### WORK TASK:
Search the data below for "orthogonal"; list each line that holds it.

### RECORDS FOR THIS TASK:

*** Block opens ***

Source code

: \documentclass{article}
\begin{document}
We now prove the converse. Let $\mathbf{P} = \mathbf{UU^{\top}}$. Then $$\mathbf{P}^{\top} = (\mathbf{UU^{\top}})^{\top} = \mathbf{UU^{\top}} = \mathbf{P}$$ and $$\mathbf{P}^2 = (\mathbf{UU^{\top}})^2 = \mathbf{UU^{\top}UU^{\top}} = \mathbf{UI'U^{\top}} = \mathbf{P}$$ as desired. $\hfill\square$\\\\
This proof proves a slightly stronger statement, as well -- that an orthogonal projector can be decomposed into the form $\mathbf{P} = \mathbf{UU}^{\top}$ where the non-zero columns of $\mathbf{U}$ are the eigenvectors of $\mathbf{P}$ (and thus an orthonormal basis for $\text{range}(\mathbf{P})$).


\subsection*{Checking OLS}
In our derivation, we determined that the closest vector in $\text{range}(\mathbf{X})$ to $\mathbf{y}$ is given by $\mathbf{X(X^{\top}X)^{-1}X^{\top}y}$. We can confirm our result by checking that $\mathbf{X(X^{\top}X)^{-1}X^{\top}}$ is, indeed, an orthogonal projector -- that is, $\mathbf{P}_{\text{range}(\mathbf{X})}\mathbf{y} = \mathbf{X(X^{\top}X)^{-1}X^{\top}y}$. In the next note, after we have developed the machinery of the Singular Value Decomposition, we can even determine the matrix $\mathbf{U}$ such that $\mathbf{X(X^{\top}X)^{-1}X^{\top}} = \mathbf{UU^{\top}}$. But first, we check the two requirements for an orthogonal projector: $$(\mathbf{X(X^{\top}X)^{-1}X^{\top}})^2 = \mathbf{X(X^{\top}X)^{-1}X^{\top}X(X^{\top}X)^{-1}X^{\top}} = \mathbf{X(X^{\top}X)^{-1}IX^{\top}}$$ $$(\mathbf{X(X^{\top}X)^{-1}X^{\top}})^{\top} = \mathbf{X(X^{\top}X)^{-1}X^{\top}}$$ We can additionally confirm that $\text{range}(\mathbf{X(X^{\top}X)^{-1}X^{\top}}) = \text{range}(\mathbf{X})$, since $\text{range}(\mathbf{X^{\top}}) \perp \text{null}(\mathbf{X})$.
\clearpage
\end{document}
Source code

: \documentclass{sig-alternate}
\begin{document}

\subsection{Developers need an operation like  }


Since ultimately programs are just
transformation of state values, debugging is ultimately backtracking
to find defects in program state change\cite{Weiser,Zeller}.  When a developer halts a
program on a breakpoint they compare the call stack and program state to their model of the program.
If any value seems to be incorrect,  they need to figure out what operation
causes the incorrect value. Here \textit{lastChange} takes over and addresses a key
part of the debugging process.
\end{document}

*** Block closes ***

### OUTPUT BELOW:
This proof proves a slightly stronger statement, as well -- that an orthogonal projector can be decomposed into the form $\mathbf{P} = \mathbf{UU}^{\top}$ where the non-zero columns of $\mathbf{U}$ are the eigenvectors of $\mathbf{P}$ (and thus an orthonormal basis for $\text{range}(\mathbf{P})$).
In our derivation, we determined that the closest vector in $\text{range}(\mathbf{X})$ to $\mathbf{y}$ is given by $\mathbf{X(X^{\top}X)^{-1}X^{\top}y}$. We can confirm our result by checking that $\mathbf{X(X^{\top}X)^{-1}X^{\top}}$ is, indeed, an orthogonal projector -- that is, $\mathbf{P}_{\text{range}(\mathbf{X})}\mathbf{y} = \mathbf{X(X^{\top}X)^{-1}X^{\top}y}$. In the next note, after we have developed the machinery of the Singular Value Decomposition, we can even determine the matrix $\mathbf{U}$ such that $\mathbf{X(X^{\top}X)^{-1}X^{\top}} = \mathbf{UU^{\top}}$. But first, we check the two requirements for an orthogonal projector: $$(\mathbf{X(X^{\top}X)^{-1}X^{\top}})^2 = \mathbf{X(X^{\top}X)^{-1}X^{\top}X(X^{\top}X)^{-1}X^{\top}} = \mathbf{X(X^{\top}X)^{-1}IX^{\top}}$$ $$(\mathbf{X(X^{\top}X)^{-1}X^{\top}})^{\top} = \mathbf{X(X^{\top}X)^{-1}X^{\top}}$$ We can additionally confirm that $\text{range}(\mathbf{X(X^{\top}X)^{-1}X^{\top}}) = \text{range}(\mathbf{X})$, since $\text{range}(\mathbf{X^{\top}}) \perp \text{null}(\mathbf{X})$.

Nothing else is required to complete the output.